PSWE-03 - The future of clinical trials and drug development 2050

Meeting room 1.60
Organised by the FIP Technology Advisory Group in collaboration with the FIP Early Career Pharmaceutical Group, the FIP Community Pharmacy Section,, FIP Regulatory Advisory Group, the FIP Special Interest Group on New Generation of Pharmaceutical Scientists and the FIP Special Interest Group on Drug Delivery and Manufacturing

Chair(s)

Mr Brett Simmonds, Chair FIP FIP Regulators Advisory Group, Australia and Mr Lars-Åke Söderlund, Vice President FIP Bureau

Introduction

A workshop held at the 18th Annual Conference of the Pharmaceutical Contract Management Group in Poland, in 2022, gathered over 200 delegates to discuss the future landscape of clinical trials in 2050. Discussions covered evolving leadership in the pharmaceutical industry, the transformative impact of “health chips”, wearables and diagnostics on patient selection, the role of artificial intelligence in clinical trials design and control and the future roles within clinical research.

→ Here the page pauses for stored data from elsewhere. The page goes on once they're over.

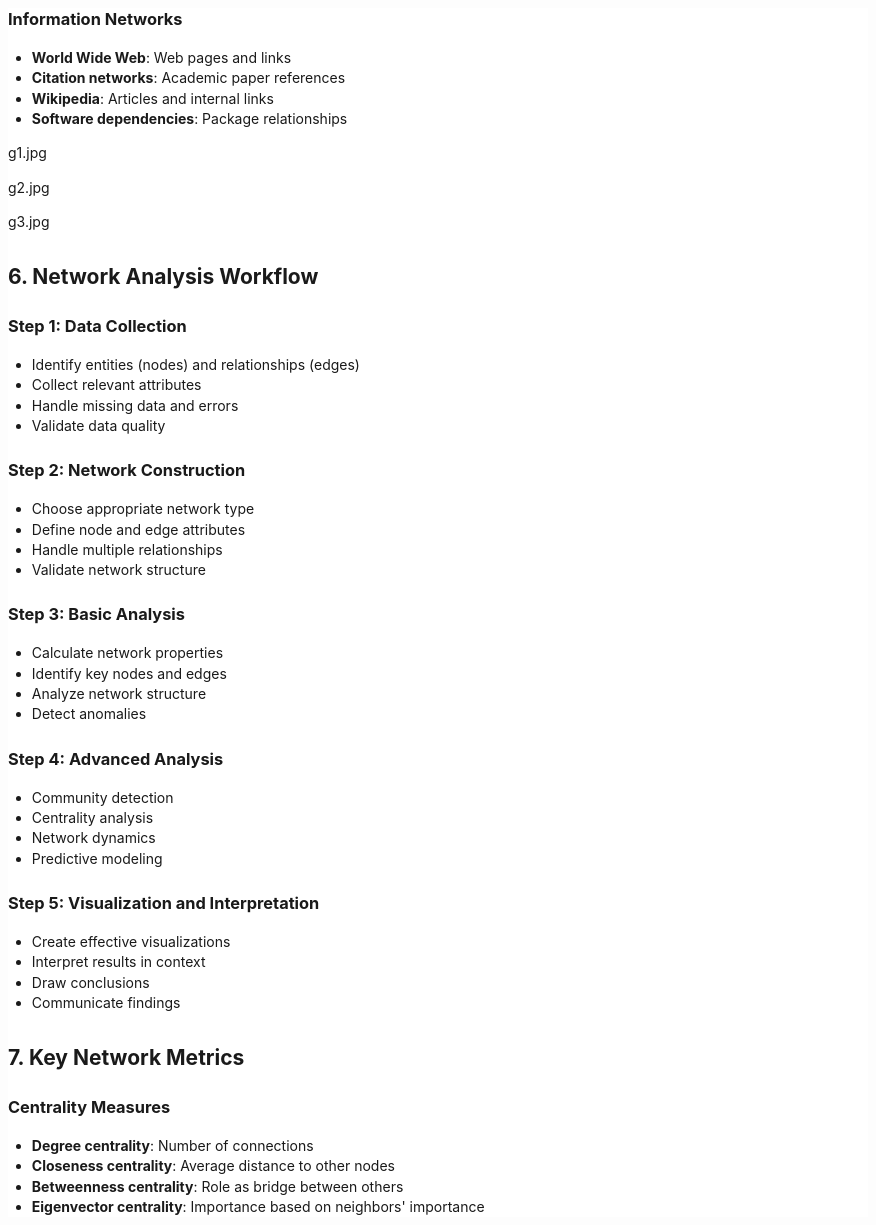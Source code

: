### Information Networks
- **World Wide Web**: Web pages and links
- **Citation networks**: Academic paper references
- **Wikipedia**: Articles and internal links
- **Software dependencies**: Package relationships

g1.jpg

g2.jpg

g3.jpg

## 6. Network Analysis Workflow

### Step 1: Data Collection
- Identify entities (nodes) and relationships (edges)
- Collect relevant attributes
- Handle missing data and errors
- Validate data quality

### Step 2: Network Construction
- Choose appropriate network type
- Define node and edge attributes
- Handle multiple relationships
- Validate network structure

### Step 3: Basic Analysis
- Calculate network properties
- Identify key nodes and edges
- Analyze network structure
- Detect anomalies

### Step 4: Advanced Analysis
- Community detection
- Centrality analysis
- Network dynamics
- Predictive modeling

### Step 5: Visualization and Interpretation
- Create effective visualizations
- Interpret results in context
- Draw conclusions
- Communicate findings

## 7. Key Network Metrics

### Centrality Measures
- **Degree centrality**: Number of connections
- **Closeness centrality**: Average distance to other nodes
- **Betweenness centrality**: Role as bridge between others
- **Eigenvector centrality**: Importance based on neighbors' importance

The consensus was that, by 2050, if you are working in clinical trials, you will be a data scientist. As such, we can expect to see an increasing role of new technologies and a new three-phase registration model for novel therapies. The first phase will involve an aspect of quality evaluation and biological proof-of-concept, involving more preclinical modelling and reduced animal studies. Following registeration, new medicines will enter a period of adaptive clinical development, focusing on safety and tailored administration options, followed by efficacy assessment in partnership with reimbursement stakeholders. Change is coming, though its precise form will likely depend on the creativity and vision of sponsors, regulators and payers. This session will outline the path for clinical trials, from today towards 2050

Programme

 

11:00 – 11:10 Introduction by the chair
Dr Lars-Åke Söderlund, Vice President FIP Bureau, Sweden
11:10 – 11:35 The future of clinical trials: A look ahead to 2050 and the new way in New Zealand
Dr Tim Hanlon, Ministry of Health, New Zealand
11:35 – 12:05 The role of the African Medicines Agency in clinical trials and in developing new medicines in Africa
Mr. Mphako Ratlabyana, South African Health Products Regulatory Authority (SAHPRA), South Africa
12:05 – 12:25 Panel discussion
12:25 – 12:30 Closing

Learning objectives

  • To identify how clinical trials are developed by innovation and technology.
  • To describe AI’s role in developing clinical trials.
  • To explore how the future of clinical trials is powered by innovation and patient engagement.

Take home messages

  • Artificial intelligence (AI) is increasingly being used to enhance the practice of medicine, from augmenting human judgment to full task automation.
  • The potential of AI to transform clinical research and trials is significant.
  • Shaping the future impact of AI in health care requires creativity and vision from sponsors, regulators and payers.